As the foot and mouth crisis fades from the front pages, we are turning our media-led attention to other 21st century blues the crumbling railway infra structure, our fracturing national health service and a demotivated education system.

The images, that dominated our screens, of the charred corpses of farm animals with their legs forlornly sticking up into the air will begin to fade as we enjoy the freedom to rove the countryside again.

We had a brief glimpse of the way that our food is produced. We learned of the cruel absurdity of the transportation of live animals vast distances to be slaughtered or sold.

The closure of hundreds of local abattoirs has been partly responsible for these tumbrels crammed with poor creatures being transported vast distances; but also responsible is mass buying by supermarkets who dictate where and when animals should be slaughtered.

The virulence of the foot and mouth outbreak is a direct result of this cross contamination.

And who is to blame?

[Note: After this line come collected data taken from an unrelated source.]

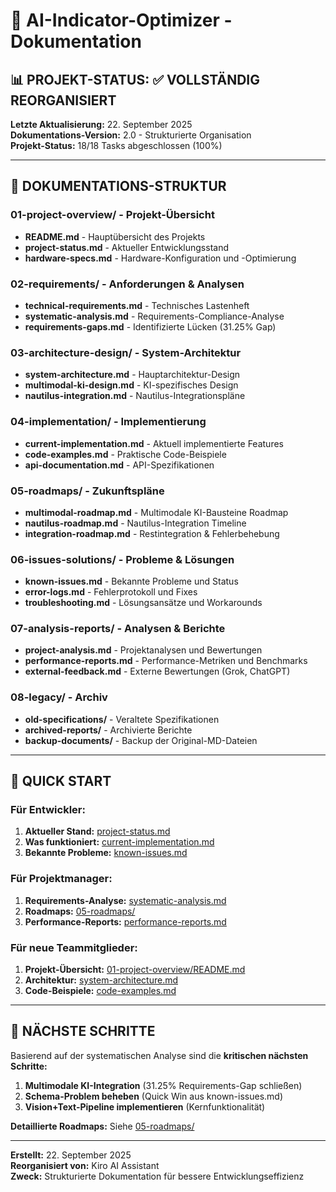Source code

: # 🧠 AI-Indicator-Optimizer - Dokumentation

## 📊 **PROJEKT-STATUS: ✅ VOLLSTÄNDIG REORGANISIERT**

**Letzte Aktualisierung:** 22. September 2025  
**Dokumentations-Version:** 2.0 - Strukturierte Organisation  
**Projekt-Status:** 18/18 Tasks abgeschlossen (100%)  

---

## 📁 **DOKUMENTATIONS-STRUKTUR**

### **01-project-overview/** - Projekt-Übersicht
- **README.md** - Hauptübersicht des Projekts
- **project-status.md** - Aktueller Entwicklungsstand
- **hardware-specs.md** - Hardware-Konfiguration und -Optimierung

### **02-requirements/** - Anforderungen & Analysen
- **technical-requirements.md** - Technisches Lastenheft
- **systematic-analysis.md** - Requirements-Compliance-Analyse
- **requirements-gaps.md** - Identifizierte Lücken (31.25% Gap)

### **03-architecture-design/** - System-Architektur
- **system-architecture.md** - Hauptarchitektur-Design
- **multimodal-ki-design.md** - KI-spezifisches Design
- **nautilus-integration.md** - Nautilus-Integrationspläne

### **04-implementation/** - Implementierung
- **current-implementation.md** - Aktuell implementierte Features
- **code-examples.md** - Praktische Code-Beispiele
- **api-documentation.md** - API-Spezifikationen

### **05-roadmaps/** - Zukunftspläne
- **multimodal-roadmap.md** - Multimodale KI-Bausteine Roadmap
- **nautilus-roadmap.md** - Nautilus-Integration Timeline
- **integration-roadmap.md** - Restintegration & Fehlerbehebung

### **06-issues-solutions/** - Probleme & Lösungen
- **known-issues.md** - Bekannte Probleme und Status
- **error-logs.md** - Fehlerprotokoll und Fixes
- **troubleshooting.md** - Lösungsansätze und Workarounds

### **07-analysis-reports/** - Analysen & Berichte
- **project-analysis.md** - Projektanalysen und Bewertungen
- **performance-reports.md** - Performance-Metriken und Benchmarks
- **external-feedback.md** - Externe Bewertungen (Grok, ChatGPT)

### **08-legacy/** - Archiv
- **old-specifications/** - Veraltete Spezifikationen
- **archived-reports/** - Archivierte Berichte
- **backup-documents/** - Backup der Original-MD-Dateien

---

## 🎯 **QUICK START**

### **Für Entwickler:**
1. **Aktueller Stand:** [project-status.md](01-project-overview/project-status.md)
2. **Was funktioniert:** [current-implementation.md](04-implementation/current-implementation.md)
3. **Bekannte Probleme:** [known-issues.md](06-issues-solutions/known-issues.md)

### **Für Projektmanager:**
1. **Requirements-Analyse:** [systematic-analysis.md](02-requirements/systematic-analysis.md)
2. **Roadmaps:** [05-roadmaps/](05-roadmaps/)
3. **Performance-Reports:** [performance-reports.md](07-analysis-reports/performance-reports.md)

### **Für neue Teammitglieder:**
1. **Projekt-Übersicht:** [01-project-overview/README.md](01-project-overview/README.md)
2. **Architektur:** [system-architecture.md](03-architecture-design/system-architecture.md)
3. **Code-Beispiele:** [code-examples.md](04-implementation/code-examples.md)

---

## 🚀 **NÄCHSTE SCHRITTE**

Basierend auf der systematischen Analyse sind die **kritischen nächsten Schritte:**

1. **Multimodale KI-Integration** (31.25% Requirements-Gap schließen)
2. **Schema-Problem beheben** (Quick Win aus known-issues.md)
3. **Vision+Text-Pipeline implementieren** (Kernfunktionalität)

**Detaillierte Roadmaps:** Siehe [05-roadmaps/](05-roadmaps/)

---

**Erstellt:** 22. September 2025  
**Reorganisiert von:** Kiro AI Assistant  
**Zweck:** Strukturierte Dokumentation für bessere Entwicklungseffizienz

We are. We expect and demand ever cheaper food. We are bombarded by TV programmes that suggest we have the most refined of taste but we spend less per head on our food than any other European nation. And the proportion of fresh food we buy drops every year.

Farming is no different from any other commercial operation. Farmers, whatever size their farm, need to make a profit. It would be ludicrous to expect the producers of our food to improve farming practices and animal husbandry unilaterally, when the supermarket giants won't pay the extra cost of more environmentally friendly practices that might actually produce better food.

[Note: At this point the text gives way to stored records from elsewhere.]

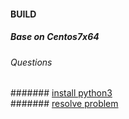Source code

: 
#### BUILD
##### Base on Centos7x64
###### Questions
####### [install python3](https://www.cnblogs.com/zhujingzhi/p/9778043.html)\
#######	[resolve problem](https://blog.csdn.net/Sheadon5246/article/details/103168379/)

And they won't pay because we demand ever-cheaper food.

Until we lose our addiction to cheap food come what may, we will continue to succumb to outbreaks of pestilence of biblical proportions.

We will continue to decimate our once thriving and self-supporting farming industry and turn the countryside into a factory.

The farmers can't do it alone and the supermarkets and MAFFs, NAFFs or whatever department is cobbled together in the future, won't do it unless they are responding to a strong message from us that we want better food, not cheaper food and that we are prepared to pay the cost.

Popular pressure is the way to bring about change. While we demand cheap food, we'll get it.